NASA, the Air Force, and space transportation: room for cooperation?

At first glance it would seem like NASA and the US Air Force would have a lot in common in space transportation—both have pressing needs to place payloads in space reliably—that would lend itself to cooperation. In practice that hasn’t been the case: the different requirements and cultures of the two agencies have largely precluded any significant cooperation. When they have cooperated the results have often been disappointing, as was the case most infamously with the space shuttle.

Indeed, by the 1990s the two agencies were so jaded about cooperation on space transportation issues that the White House took steps to clearly separate the two. Under the National Space Transportation Policy of 1994, the Defense Department was given responsibility for expendable launch vehicle (ELV) development, while NASA was charged with reusable launch vehicle (RLV) programs. The former led to the development of the Atlas 5 and Delta 4 under the Evolved Expendable Launch Vehicle (EELV) program, while the latter featured a series of programs including the DC-XA (inherited from the military), X-33, X-34, and the Space Launch Initiative. There have been a few exceptions to this—the Air Force participated in the NASA-Boeing X-37 program for a time—but by and large this division has remained in place for a decade.

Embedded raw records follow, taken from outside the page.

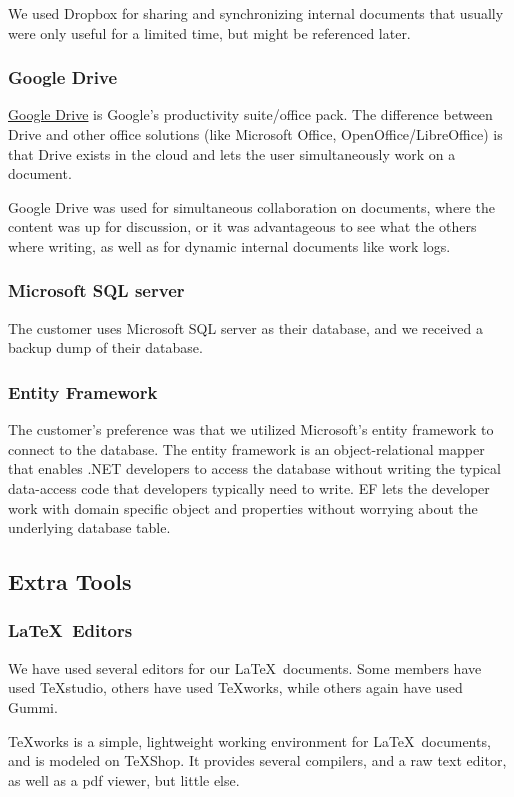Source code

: We used Dropbox for sharing and synchronizing internal documents that usually were only useful for a limited time, but might be referenced later.

\subsubsection{Google Drive}
\href{https://drive.google.com/}{Google Drive} is Google's productivity suite/office pack. The difference between Drive and other office solutions (like Microsoft Office, OpenOffice/LibreOffice) is that Drive exists in the cloud and lets the user simultaneously work on a document.

Google Drive was used for simultaneous collaboration on documents, where the content was up for discussion, or it was advantageous to see what the others where writing, as well as for dynamic internal documents like work logs.

\subsubsection{Microsoft SQL server}
The customer uses Microsoft SQL server as their database, and we received a backup dump of their database. %

\subsubsection{Entity Framework}
The customer's preference was that we utilized Microsoft's entity framework to connect to the database. The entity framework is an object-relational mapper that enables .NET developers to access the database without writing the typical data-access code that developers typically need to write. EF lets the developer work with domain specific object and properties without worrying about the underlying database table.

\subsection{Extra Tools}
\subsubsection{\LaTeX \ Editors}%
We have used several editors for our \LaTeX \ documents. Some members have used TeXstudio, others have used TeXworks, while others again have used Gummi.

TeXworks is a simple, lightweight working environment for \LaTeX \ documents, and is modeled on TeXShop. It provides several compilers, and a raw text editor, as well as a pdf viewer, but little else.

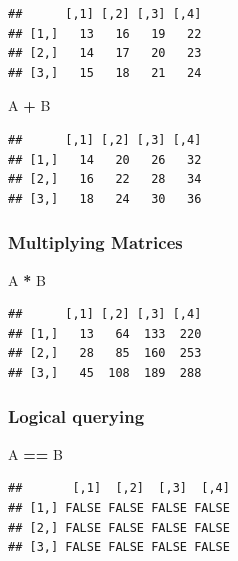 \documentclass[]{book}
\newenvironment{Shaded}{\begin{snugshade}}{\end{snugshade}}
\newcommand{\NormalTok}[1]{#1}
\newcommand{\OperatorTok}[1]{\textcolor[rgb]{0.81,0.36,0.00}{\textbf{#1}}}
\newcommand{\StringTok}[1]{\textcolor[rgb]{0.31,0.60,0.02}{#1}}
\theoremstyle{definition}
\theoremstyle{definition}
\theoremstyle{definition}
\theoremstyle{remark}
\begin{document}
\begin{verbatim}
##      [,1] [,2] [,3] [,4]
## [1,]   13   16   19   22
## [2,]   14   17   20   23
## [3,]   15   18   21   24
\end{verbatim}

\begin{Shaded}
\begin{Highlighting}[]
\NormalTok{A }\OperatorTok{+}\StringTok{ }\NormalTok{B}
\end{Highlighting}
\end{Shaded}

\begin{verbatim}
##      [,1] [,2] [,3] [,4]
## [1,]   14   20   26   32
## [2,]   16   22   28   34
## [3,]   18   24   30   36
\end{verbatim}

\hypertarget{multiplying-matrices}{%
\subsubsection{Multiplying Matrices}\label{multiplying-matrices}}

\begin{Shaded}
\begin{Highlighting}[]
\NormalTok{A }\OperatorTok{*}\StringTok{ }\NormalTok{B}
\end{Highlighting}
\end{Shaded}

\begin{verbatim}
##      [,1] [,2] [,3] [,4]
## [1,]   13   64  133  220
## [2,]   28   85  160  253
## [3,]   45  108  189  288
\end{verbatim}

\hypertarget{logical-querying}{%
\subsubsection{Logical querying}\label{logical-querying}}

\begin{Shaded}
\begin{Highlighting}[]
\NormalTok{A }\OperatorTok{==}\StringTok{ }\NormalTok{B}
\end{Highlighting}
\end{Shaded}

\begin{verbatim}
##       [,1]  [,2]  [,3]  [,4]
## [1,] FALSE FALSE FALSE FALSE
## [2,] FALSE FALSE FALSE FALSE
## [3,] FALSE FALSE FALSE FALSE
\end{verbatim}
\end{document}
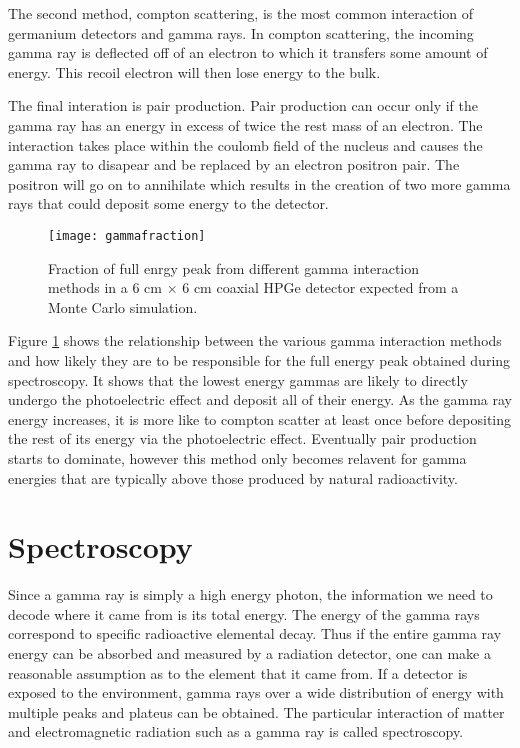 The second method, compton scattering, is the most common interaction of germanium detectors and gamma rays.
In compton scattering, the incoming gamma ray is deflected off of an electron to which it transfers some amount of energy.
This recoil electron will then lose energy to the bulk.

The final interation is pair production.
Pair production can occur only if the gamma ray has an energy in excess of twice the rest mass of an electron.
The interaction takes place within the coulomb field of the nucleus and causes the gamma ray to disapear and be replaced by an electron positron pair.
The positron will go on to annihilate which results in the creation of two more gamma rays that could deposit some energy to the detector.
\begin{figure}[htpb]
\centering
\texttt{[image: gammafraction]}
  \caption{Fraction of full enrgy peak from different gamma interaction methods in a 6 cm $\times$ 6 cm coaxial HPGe detector expected from a Monte Carlo simulation. \cite{Roth1984SegmentationAP}}
\label{fig:gammafraction}
\end{figure}
Figure \ref{fig:gammafraction} shows the relationship between the various gamma interaction methods and how likely they are to be responsible for the full energy peak obtained during spectroscopy.
It shows that the lowest energy gammas are likely to directly undergo the photoelectric effect and deposit all of their energy.
As the gamma ray energy increases, it is more like to compton scatter at least once before depositing the rest of its energy via the photoelectric effect.
Eventually pair production starts to dominate, however this method only becomes relavent for gamma energies that are typically above those produced by natural radioactivity.

\section{Spectroscopy}
Since a gamma ray is simply a high energy photon, the information we need to decode where it came from is its total energy.
The energy of the gamma rays correspond to specific radioactive elemental decay.
Thus if the entire gamma ray energy can be absorbed and measured by a radiation detector, one can make a reasonable assumption as to the element that it came from.
If a detector is exposed to the environment, gamma rays over a wide distribution of energy with multiple peaks and plateus can be obtained.
The particular interaction of matter and electromagnetic radiation such as a gamma ray is called spectroscopy.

There are signs of change, though, including the possibility for renewed cooperation between NASA and the Air Force. NASA is now focused on the new exploration initiative; while this program may require the development of a new (perhaps shuttle- or EELV-derived) launch vehicle, it won’t involve an RLV, given the multiple failures NASA has had in this arena in the last decade. At the very least it will require man-rating the EELVs that will launch the Crew Exploration Vehicle (CEV), a process that will demand some degree of cooperation between NASA and the Air Force regarding process and funding. To address these issues, representatives of NASA, the Defense Department, and industry testified before the space subcommittee of the House Science Committee on March 18. Their testimony suggested willingness among all involved for increased cooperation, as well as the role both NASA and the military could take supporting new launch ventures.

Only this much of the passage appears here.